TRY IT:
Type out every entry again, character for character.

________________________

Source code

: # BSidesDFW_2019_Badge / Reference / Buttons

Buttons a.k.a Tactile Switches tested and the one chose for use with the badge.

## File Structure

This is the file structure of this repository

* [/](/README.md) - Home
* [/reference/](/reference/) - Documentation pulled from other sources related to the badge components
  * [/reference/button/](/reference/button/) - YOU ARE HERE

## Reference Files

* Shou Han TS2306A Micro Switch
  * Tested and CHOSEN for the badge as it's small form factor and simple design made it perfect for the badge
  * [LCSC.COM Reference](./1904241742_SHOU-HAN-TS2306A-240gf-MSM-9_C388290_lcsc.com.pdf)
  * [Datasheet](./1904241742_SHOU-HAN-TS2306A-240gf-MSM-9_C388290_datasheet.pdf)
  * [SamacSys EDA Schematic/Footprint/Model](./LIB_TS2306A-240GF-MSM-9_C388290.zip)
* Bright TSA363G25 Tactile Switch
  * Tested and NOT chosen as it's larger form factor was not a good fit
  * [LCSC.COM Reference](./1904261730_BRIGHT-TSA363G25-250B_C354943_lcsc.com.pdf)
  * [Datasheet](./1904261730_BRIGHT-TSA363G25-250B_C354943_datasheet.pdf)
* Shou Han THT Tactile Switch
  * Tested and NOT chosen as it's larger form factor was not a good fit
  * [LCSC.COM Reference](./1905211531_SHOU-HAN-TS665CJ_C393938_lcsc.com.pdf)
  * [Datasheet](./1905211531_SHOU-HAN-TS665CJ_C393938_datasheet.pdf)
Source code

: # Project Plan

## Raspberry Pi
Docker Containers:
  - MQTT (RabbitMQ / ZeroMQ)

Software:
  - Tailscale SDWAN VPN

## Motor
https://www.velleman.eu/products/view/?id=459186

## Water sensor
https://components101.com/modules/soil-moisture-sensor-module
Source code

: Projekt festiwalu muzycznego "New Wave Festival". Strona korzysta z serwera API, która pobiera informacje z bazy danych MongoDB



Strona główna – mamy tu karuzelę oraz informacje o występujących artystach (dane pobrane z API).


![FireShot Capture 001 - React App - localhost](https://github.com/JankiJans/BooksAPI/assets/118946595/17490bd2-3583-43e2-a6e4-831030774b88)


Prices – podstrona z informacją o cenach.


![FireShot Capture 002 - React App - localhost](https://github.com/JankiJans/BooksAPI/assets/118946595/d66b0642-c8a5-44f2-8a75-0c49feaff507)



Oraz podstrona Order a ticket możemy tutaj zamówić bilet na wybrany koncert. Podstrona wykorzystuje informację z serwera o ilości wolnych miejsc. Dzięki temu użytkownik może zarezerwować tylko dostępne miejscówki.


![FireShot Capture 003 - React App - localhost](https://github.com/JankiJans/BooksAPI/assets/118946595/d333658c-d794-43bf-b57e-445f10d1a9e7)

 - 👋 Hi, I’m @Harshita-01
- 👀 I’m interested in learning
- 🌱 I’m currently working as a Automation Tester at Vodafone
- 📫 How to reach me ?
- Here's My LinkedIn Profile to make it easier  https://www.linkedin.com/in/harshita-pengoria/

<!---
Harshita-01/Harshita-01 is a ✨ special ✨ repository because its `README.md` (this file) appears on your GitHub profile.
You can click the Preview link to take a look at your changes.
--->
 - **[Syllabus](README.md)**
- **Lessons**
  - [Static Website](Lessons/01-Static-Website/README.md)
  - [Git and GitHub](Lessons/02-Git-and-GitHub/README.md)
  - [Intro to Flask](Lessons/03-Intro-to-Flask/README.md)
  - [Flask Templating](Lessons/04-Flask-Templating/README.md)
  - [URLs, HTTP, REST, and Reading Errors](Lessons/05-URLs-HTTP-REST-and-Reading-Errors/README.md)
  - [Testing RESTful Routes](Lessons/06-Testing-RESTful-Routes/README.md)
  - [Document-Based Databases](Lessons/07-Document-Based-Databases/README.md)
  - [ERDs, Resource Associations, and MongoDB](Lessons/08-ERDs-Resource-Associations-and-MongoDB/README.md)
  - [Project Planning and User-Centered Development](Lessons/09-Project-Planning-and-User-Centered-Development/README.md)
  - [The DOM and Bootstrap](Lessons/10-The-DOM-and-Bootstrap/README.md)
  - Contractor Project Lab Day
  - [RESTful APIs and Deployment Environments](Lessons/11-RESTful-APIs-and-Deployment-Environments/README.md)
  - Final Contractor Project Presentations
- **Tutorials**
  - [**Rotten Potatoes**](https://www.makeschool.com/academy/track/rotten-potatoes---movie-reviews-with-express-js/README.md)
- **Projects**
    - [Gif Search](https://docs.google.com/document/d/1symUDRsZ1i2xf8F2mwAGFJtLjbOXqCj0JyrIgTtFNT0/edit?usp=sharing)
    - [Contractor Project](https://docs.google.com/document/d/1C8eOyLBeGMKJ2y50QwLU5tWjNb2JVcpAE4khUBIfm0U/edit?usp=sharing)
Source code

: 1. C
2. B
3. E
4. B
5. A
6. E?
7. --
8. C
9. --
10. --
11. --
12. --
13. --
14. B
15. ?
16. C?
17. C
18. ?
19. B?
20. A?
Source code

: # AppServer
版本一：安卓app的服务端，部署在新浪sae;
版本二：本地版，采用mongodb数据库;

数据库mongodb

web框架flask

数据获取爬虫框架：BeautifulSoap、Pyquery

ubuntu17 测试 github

________________________

TASK OUTPUT:
Source code

: # BSidesDFW_2019_Badge / Reference / Buttons

Buttons a.k.a Tactile Switches tested and the one chose for use with the badge.

## File Structure

This is the file structure of this repository

* [/](/README.md) - Home
* [/reference/](/reference/) - Documentation pulled from other sources related to the badge components
  * [/reference/button/](/reference/button/) - YOU ARE HERE

## Reference Files

* Shou Han TS2306A Micro Switch
  * Tested and CHOSEN for the badge as it's small form factor and simple design made it perfect for the badge
  * [LCSC.COM Reference](./1904241742_SHOU-HAN-TS2306A-240gf-MSM-9_C388290_lcsc.com.pdf)
  * [Datasheet](./1904241742_SHOU-HAN-TS2306A-240gf-MSM-9_C388290_datasheet.pdf)
  * [SamacSys EDA Schematic/Footprint/Model](./LIB_TS2306A-240GF-MSM-9_C388290.zip)
* Bright TSA363G25 Tactile Switch
  * Tested and NOT chosen as it's larger form factor was not a good fit
  * [LCSC.COM Reference](./1904261730_BRIGHT-TSA363G25-250B_C354943_lcsc.com.pdf)
  * [Datasheet](./1904261730_BRIGHT-TSA363G25-250B_C354943_datasheet.pdf)
* Shou Han THT Tactile Switch
  * Tested and NOT chosen as it's larger form factor was not a good fit
  * [LCSC.COM Reference](./1905211531_SHOU-HAN-TS665CJ_C393938_lcsc.com.pdf)
  * [Datasheet](./1905211531_SHOU-HAN-TS665CJ_C393938_datasheet.pdf)
Source code

: # Project Plan

## Raspberry Pi
Docker Containers:
  - MQTT (RabbitMQ / ZeroMQ)

Software:
  - Tailscale SDWAN VPN

## Motor
https://www.velleman.eu/products/view/?id=459186

## Water sensor
https://components101.com/modules/soil-moisture-sensor-module
Source code

: Projekt festiwalu muzycznego "New Wave Festival". Strona korzysta z serwera API, która pobiera informacje z bazy danych MongoDB



Strona główna – mamy tu karuzelę oraz informacje o występujących artystach (dane pobrane z API).


![FireShot Capture 001 - React App - localhost](https://github.com/JankiJans/BooksAPI/assets/118946595/17490bd2-3583-43e2-a6e4-831030774b88)


Prices – podstrona z informacją o cenach.


![FireShot Capture 002 - React App - localhost](https://github.com/JankiJans/BooksAPI/assets/118946595/d66b0642-c8a5-44f2-8a75-0c49feaff507)



Oraz podstrona Order a ticket możemy tutaj zamówić bilet na wybrany koncert. Podstrona wykorzystuje informację z serwera o ilości wolnych miejsc. Dzięki temu użytkownik może zarezerwować tylko dostępne miejscówki.


![FireShot Capture 003 - React App - localhost](https://github.com/JankiJans/BooksAPI/assets/118946595/d333658c-d794-43bf-b57e-445f10d1a9e7)

 - 👋 Hi, I’m @Harshita-01
- 👀 I’m interested in learning
- 🌱 I’m currently working as a Automation Tester at Vodafone
- 📫 How to reach me ?
- Here's My LinkedIn Profile to make it easier  https://www.linkedin.com/in/harshita-pengoria/

<!---
Harshita-01/Harshita-01 is a ✨ special ✨ repository because its `README.md` (this file) appears on your GitHub profile.
You can click the Preview link to take a look at your changes.
--->
 - **[Syllabus](README.md)**
- **Lessons**
  - [Static Website](Lessons/01-Static-Website/README.md)
  - [Git and GitHub](Lessons/02-Git-and-GitHub/README.md)
  - [Intro to Flask](Lessons/03-Intro-to-Flask/README.md)
  - [Flask Templating](Lessons/04-Flask-Templating/README.md)
  - [URLs, HTTP, REST, and Reading Errors](Lessons/05-URLs-HTTP-REST-and-Reading-Errors/README.md)
  - [Testing RESTful Routes](Lessons/06-Testing-RESTful-Routes/README.md)
  - [Document-Based Databases](Lessons/07-Document-Based-Databases/README.md)
  - [ERDs, Resource Associations, and MongoDB](Lessons/08-ERDs-Resource-Associations-and-MongoDB/README.md)
  - [Project Planning and User-Centered Development](Lessons/09-Project-Planning-and-User-Centered-Development/README.md)
  - [The DOM and Bootstrap](Lessons/10-The-DOM-and-Bootstrap/README.md)
  - Contractor Project Lab Day
  - [RESTful APIs and Deployment Environments](Lessons/11-RESTful-APIs-and-Deployment-Environments/README.md)
  - Final Contractor Project Presentations
- **Tutorials**
  - [**Rotten Potatoes**](https://www.makeschool.com/academy/track/rotten-potatoes---movie-reviews-with-express-js/README.md)
- **Projects**
    - [Gif Search](https://docs.google.com/document/d/1symUDRsZ1i2xf8F2mwAGFJtLjbOXqCj0JyrIgTtFNT0/edit?usp=sharing)
    - [Contractor Project](https://docs.google.com/document/d/1C8eOyLBeGMKJ2y50QwLU5tWjNb2JVcpAE4khUBIfm0U/edit?usp=sharing)
Source code

: 1. C
2. B
3. E
4. B
5. A
6. E?
7. --
8. C
9. --
10. --
11. --
12. --
13. --
14. B
15. ?
16. C?
17. C
18. ?
19. B?
20. A?
Source code

: # AppServer
版本一：安卓app的服务端，部署在新浪sae;
版本二：本地版，采用mongodb数据库;

数据库mongodb

web框架flask

数据获取爬虫框架：BeautifulSoap、Pyquery

ubuntu17 测试 github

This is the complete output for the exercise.